Convex Optimization 2015.11.25
Convex Optimization 2015.11.25
\(\lVert y \rVert _* = \sup \{ x^T y : \lVert x \rVert \le 1 \}\)
\(\implies x^T y \le \lVert x \rVert \cdot \lVert y \rVert _*\)
(because \(\frac{x^T}{\lVert x \rVert} y \le \lVert y \rVert _*\))
Want inequality of type: \(x^T y \le f(x) + "f^*(y)"\) for "general" \(f\) (Fenchel's Inequality)
- Definition: For \(f : \mathbb{R}^n \to \mathbb{R}\), the conjugate \(f^*\) of \(f\) is defined by \(f^*(y) = \underset{x}{\sup} (x^T y - f(x))\)
with $dom , f^* = $ set of \(y\)'s for which \(\sup\) is \(\lt \infty\).
- Example:
- \(f(x) = a^T x + b (x \in \mathbb{R}^n)\)
\(f^*(y) = \underset{x}{\sup} x^T y - a^T x - b = \begin{cases} \infty & \text{if } y \neq a \\ -b & \text{if } y = a \end{cases}\)

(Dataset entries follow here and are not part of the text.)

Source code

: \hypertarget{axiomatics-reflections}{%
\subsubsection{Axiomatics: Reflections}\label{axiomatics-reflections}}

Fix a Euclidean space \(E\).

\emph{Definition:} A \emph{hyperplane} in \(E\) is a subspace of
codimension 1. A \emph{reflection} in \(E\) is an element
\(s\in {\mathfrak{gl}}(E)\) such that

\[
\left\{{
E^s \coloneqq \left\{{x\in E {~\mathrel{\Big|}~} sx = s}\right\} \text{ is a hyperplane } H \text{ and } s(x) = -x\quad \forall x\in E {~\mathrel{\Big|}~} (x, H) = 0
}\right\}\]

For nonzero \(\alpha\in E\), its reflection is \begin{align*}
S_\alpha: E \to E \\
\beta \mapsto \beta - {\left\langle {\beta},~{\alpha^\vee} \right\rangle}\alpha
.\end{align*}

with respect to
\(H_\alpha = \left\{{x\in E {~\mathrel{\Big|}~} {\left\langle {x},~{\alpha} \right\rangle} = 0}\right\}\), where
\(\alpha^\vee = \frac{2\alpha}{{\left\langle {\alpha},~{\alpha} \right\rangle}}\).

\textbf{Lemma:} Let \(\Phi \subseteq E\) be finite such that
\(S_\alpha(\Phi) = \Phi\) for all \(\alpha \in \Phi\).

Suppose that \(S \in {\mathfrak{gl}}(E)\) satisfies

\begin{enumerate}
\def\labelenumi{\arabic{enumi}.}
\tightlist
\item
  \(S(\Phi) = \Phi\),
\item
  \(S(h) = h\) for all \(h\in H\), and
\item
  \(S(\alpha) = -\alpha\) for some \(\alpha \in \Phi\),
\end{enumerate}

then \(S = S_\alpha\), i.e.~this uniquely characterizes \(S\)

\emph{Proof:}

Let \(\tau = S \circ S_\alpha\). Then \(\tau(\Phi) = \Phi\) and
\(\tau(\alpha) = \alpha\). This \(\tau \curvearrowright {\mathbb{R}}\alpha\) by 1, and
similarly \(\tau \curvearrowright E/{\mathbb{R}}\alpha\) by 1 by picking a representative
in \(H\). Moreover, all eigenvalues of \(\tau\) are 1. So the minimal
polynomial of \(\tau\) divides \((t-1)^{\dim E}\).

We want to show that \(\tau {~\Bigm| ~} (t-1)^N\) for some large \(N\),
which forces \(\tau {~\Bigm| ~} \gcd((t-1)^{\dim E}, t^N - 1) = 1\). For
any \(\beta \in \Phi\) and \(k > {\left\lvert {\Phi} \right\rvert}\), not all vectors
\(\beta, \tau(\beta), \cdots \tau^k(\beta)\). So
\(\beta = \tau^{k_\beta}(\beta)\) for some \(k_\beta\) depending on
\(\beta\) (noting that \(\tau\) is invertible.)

- \(f(x) = -\log x (x \gt 0)\)
\((xy + \log x)' = y + \frac{1}{x} = 0 \implies x = -\frac{1}{y}\)
\(f^*(y) = \underset{x \gt 0}{\sup} x^T y + \log x = \begin{cases} \infty & \text{if } y \ge 0 \\ -\log(-y) - 1 & \text{if } y \lt 0 \end{cases}\)
- \(f(x) = e^x (x \in \mathbb{R})\)
\((xy - e^x)' = y - e^x = 0 \implies x = \log y\)
\(f^*(y) = \underset{x}{\sup} x^T y - e^x = \begin{cases} \infty & \text{if } y \lt 0 \\ y\log y - y & \text{if } y \ge 0 \end{cases}\)
- \(f(x) = x \log x (x \ge 0)\)
\((xy - x \log x)' = y - \log x - 1 = 0 \implies x = e^{y - 1}\)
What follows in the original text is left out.